### DIRECTIONS
Search the entries for the word "mutual" and report each line that has it.

── LISTED ENTRIES

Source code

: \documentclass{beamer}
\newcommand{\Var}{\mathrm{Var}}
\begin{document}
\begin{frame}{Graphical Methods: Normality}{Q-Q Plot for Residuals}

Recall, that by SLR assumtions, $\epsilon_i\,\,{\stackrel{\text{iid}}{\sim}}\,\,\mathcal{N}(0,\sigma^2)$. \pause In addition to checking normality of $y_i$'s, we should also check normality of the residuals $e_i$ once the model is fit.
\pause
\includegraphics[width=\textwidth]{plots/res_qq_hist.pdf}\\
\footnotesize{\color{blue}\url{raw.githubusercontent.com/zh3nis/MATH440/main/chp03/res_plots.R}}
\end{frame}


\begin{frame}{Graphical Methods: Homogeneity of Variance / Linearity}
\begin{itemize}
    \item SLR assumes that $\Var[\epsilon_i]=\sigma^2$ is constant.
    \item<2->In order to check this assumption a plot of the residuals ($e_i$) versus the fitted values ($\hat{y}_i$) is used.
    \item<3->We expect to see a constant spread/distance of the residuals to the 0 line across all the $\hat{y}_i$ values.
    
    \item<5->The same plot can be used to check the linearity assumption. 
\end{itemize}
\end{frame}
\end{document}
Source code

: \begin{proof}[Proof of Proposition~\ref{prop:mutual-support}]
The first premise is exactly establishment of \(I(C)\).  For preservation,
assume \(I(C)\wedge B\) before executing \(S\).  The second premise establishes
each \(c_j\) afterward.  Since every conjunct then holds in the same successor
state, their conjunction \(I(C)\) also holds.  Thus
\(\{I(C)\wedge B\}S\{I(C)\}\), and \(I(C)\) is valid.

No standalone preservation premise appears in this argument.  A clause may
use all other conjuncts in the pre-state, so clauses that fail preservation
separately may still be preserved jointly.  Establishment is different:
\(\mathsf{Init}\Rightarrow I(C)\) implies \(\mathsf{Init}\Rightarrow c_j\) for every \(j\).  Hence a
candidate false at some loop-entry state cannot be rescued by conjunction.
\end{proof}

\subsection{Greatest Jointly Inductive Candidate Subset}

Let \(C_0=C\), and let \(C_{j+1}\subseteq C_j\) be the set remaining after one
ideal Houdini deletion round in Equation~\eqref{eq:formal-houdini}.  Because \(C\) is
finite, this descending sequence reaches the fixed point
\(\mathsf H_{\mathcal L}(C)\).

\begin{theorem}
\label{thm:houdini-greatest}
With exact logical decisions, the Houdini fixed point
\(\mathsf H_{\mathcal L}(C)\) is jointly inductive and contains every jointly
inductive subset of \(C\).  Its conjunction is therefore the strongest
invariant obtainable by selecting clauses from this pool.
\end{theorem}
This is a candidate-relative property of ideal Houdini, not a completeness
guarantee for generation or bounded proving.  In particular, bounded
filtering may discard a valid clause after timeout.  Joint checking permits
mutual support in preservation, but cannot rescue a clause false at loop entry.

────

### ANSWER TO THIS PROBLEM
: \begin{proof}[Proof of Proposition~\ref{prop:mutual-support}]
mutual support in preservation, but cannot rescue a clause false at loop entry.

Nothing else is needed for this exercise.